TASK OBJECTIVE:
Look through the entries and count each line that includes the string "start". Reply with the number alone.

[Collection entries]
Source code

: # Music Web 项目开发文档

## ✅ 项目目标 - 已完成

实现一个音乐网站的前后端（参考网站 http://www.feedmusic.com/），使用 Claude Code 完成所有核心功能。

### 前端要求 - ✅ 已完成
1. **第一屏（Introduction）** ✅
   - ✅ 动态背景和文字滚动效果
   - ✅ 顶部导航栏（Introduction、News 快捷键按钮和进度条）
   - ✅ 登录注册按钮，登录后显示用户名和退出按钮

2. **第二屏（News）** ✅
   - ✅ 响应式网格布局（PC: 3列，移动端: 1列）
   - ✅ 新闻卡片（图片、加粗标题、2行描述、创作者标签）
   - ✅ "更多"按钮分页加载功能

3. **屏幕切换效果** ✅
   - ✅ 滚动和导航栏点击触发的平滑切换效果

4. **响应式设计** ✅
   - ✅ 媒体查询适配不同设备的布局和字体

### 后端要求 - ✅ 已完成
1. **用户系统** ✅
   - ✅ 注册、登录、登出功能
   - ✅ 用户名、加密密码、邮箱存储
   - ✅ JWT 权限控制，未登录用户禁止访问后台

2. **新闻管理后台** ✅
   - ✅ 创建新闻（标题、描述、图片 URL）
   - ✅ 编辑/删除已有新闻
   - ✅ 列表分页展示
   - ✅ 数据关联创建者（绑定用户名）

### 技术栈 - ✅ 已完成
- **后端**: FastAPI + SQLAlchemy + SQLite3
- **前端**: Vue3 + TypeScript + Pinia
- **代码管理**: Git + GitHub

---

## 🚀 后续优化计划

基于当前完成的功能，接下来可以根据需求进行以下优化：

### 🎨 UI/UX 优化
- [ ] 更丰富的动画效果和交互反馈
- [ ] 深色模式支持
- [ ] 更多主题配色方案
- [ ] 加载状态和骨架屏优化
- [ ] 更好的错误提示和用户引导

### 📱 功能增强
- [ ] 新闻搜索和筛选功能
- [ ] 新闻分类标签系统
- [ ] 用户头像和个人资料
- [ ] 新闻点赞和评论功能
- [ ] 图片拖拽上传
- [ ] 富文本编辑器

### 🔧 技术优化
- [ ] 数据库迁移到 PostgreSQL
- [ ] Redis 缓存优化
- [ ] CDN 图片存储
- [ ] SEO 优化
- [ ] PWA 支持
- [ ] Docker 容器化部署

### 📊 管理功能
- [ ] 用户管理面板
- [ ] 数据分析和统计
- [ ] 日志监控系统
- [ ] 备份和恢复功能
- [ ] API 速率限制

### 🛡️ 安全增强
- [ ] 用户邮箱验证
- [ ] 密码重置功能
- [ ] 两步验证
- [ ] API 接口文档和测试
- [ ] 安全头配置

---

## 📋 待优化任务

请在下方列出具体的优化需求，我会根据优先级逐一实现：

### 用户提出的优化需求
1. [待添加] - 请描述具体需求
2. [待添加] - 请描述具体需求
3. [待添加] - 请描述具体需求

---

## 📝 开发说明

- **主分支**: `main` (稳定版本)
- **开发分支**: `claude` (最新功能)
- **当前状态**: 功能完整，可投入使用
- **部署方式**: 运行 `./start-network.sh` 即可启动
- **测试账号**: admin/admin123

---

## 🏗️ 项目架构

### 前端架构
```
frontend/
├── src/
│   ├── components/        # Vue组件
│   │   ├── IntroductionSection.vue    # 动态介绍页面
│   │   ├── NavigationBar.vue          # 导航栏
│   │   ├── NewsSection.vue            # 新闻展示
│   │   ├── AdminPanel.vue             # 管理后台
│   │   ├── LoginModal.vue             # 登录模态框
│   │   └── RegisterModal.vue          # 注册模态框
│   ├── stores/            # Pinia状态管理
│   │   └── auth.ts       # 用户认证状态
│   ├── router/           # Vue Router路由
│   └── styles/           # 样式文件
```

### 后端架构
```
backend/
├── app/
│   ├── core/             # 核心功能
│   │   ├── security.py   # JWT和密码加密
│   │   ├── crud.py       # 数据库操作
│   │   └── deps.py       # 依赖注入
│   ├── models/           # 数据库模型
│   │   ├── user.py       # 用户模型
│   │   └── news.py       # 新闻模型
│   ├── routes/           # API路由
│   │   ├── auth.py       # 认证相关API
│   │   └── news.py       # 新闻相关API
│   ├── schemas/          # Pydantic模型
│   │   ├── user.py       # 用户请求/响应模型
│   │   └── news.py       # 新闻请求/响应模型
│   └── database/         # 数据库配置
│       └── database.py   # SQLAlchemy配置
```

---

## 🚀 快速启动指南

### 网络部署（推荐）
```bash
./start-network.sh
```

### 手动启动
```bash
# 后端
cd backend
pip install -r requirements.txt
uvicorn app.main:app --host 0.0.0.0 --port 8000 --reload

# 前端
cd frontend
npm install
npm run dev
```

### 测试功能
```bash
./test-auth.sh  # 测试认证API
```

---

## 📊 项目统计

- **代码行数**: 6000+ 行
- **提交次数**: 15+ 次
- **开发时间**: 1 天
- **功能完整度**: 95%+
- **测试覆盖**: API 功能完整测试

RESPONSE BELOW:
2